Ohio Environmental Protection Agency
ENHANCING WATER QUALITY AND IMPROVING PUBLIC HEALTH
Ohio’s communities rely on clean drinking water and wastewater infrastructure to protect public health; however, some people still don’t have access to good, quality drinking water or sewer systems. H2Ohio will help ensure clean water by:
Funding water infrastructure projects in disadvantaged communities to provide safe drinking water and sewer services;
Fixing or replacing hundreds of failing home sewage treatment systems in low-income areas;
Replacing lead pipes and fixtures at high-risk daycares and schools;
Increasing water quality monitoring across the state.
Funding Water Infrastructure Projects
Ohio EPA will fund infrastructure projects in small, disadvantaged communities to increase access to safe drinking water and sewer services. An initial $3.5 million in H2Ohio funding will be disbursed to “shovel ready” projects. The Agency has identified small community projects in Northwest and Southeast Ohio, with more projects to come.
Thirteen H2Ohio drinking water and wastewater infrastructure projects, identified on the map (right), will receive a total of $7.4 million to improve water service for thousands of residents across the state.
Projects include the construction of a new water treatment plant, the replacement of aging water lines, and the installation of new water lines and water mains. New wastewater infrastructure projects will solve sewer system backups, extend sanitary sewers, and replace failing household sewage treatment systems with new sewers. Projects were selected based on the community’s economic needs and project readiness.
Addressing Failing Home Sewage Treatment Systems
It is estimated that approximately 31 percent of all household sewage treatment systems in Ohio are experiencing some degree of failure and are discharging untreated sewage that potentially exposes citizens to harmful bacteria and pathogens.
A total of $1.6 million in H2Ohio funding will go to the counties listed below to help low- to moderate-income households repair and replace failing home sewage treatment systems. Each county will receive $150,000 for the projects.
Ohio EPA used $2.5 million in year one from the H2Ohio to fund replacement of 250-300 failing home sewage treatment systems for low-income households. Since 2016, Ohio EPA has paid nearly $42 million and replaced more than 3,800 failing home sewage treatment systems.

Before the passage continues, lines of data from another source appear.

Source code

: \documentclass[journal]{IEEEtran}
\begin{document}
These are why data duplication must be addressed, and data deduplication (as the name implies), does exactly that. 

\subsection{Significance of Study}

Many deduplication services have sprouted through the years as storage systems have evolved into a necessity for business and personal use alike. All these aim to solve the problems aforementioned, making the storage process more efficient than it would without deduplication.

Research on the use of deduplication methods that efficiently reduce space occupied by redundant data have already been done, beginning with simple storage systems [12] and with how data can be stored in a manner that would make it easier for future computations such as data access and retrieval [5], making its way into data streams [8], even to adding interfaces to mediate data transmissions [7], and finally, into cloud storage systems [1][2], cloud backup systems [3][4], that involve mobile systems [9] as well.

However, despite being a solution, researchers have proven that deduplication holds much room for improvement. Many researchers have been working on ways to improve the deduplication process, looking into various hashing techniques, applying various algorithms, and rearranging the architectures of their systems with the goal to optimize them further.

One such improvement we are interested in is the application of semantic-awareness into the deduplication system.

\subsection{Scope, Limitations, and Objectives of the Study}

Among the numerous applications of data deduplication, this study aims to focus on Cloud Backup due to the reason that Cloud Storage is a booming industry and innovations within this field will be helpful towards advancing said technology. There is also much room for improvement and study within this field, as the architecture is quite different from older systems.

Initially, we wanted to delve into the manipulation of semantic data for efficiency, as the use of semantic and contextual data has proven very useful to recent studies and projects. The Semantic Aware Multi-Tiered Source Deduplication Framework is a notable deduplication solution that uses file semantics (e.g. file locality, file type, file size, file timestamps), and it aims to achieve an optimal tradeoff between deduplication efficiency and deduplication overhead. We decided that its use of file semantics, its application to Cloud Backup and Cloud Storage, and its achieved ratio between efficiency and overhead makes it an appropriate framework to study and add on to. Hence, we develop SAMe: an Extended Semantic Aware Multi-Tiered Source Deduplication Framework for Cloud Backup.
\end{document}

Adding Water Quality Monitors
Ohio EPA has a statutory obligation (6111.03) that requires the Agency to conduct a study of nutrient mass balance for both point and nonpoint sources every two years. To begin fulfilling this requirement the agency published the Nutrient Mass Balance Study for Ohio’s Major Rivers report in 2016 and 2018. The combined areas of the watersheds included in the 2018 report were nearly 23,000 square miles or 66% of Ohio’s watersheds.
H2Ohio will expand nutrient monitoring of three additional watersheds: the Little Miami, the East Fork Little Miami, and Hocking rivers. Streamflow has been measured at these pour points for watersheds for several decades, so H2Ohio dollars will provide USGS $186,000 to purchase and install new nutrient monitoring equipment and $297,000 for monitoring and maintenance through the current state budget.
With the addition of these watersheds, nearly 3,000 square miles will be added to the nutrient mass balance covered area. This will increase the coverage of the mass balance study to greater than 72.59% of Ohio’s watersheds.
H2Ohio Technology Assessment Program
In support of efforts to address Harmful Algal Blooms, State agencies are often presented with emerging technologies for reducing nutrient loading and reducing HABs. Since these technologies are typically innovative, proprietary, and span multiple scientific disciplines, state agencies alone are not best positioned to evaluate the efficacy and feasibility of these technologies.
To help the State evaluate these technology proposals, the Ohio Environmental Protection Agency developed the H2Ohio Technology Assessment Program (H2Ohio TAP). The goal of this new program is to identify promising new technologies, validate those technologies, and facilitate demonstration projects to determine their effectiveness at scale. To assist with this effort, the Ohio Lake Erie Commission established a public advisory group called the H2Ohio TAP Team to help solicit and narrow down technologies for further assessment. Ohio EPA selected Tetra Tech as a third-party vendor, who will perform an in depth assessment of the 10 most promising technology proposals, as determined by the H2Ohio TAP Team.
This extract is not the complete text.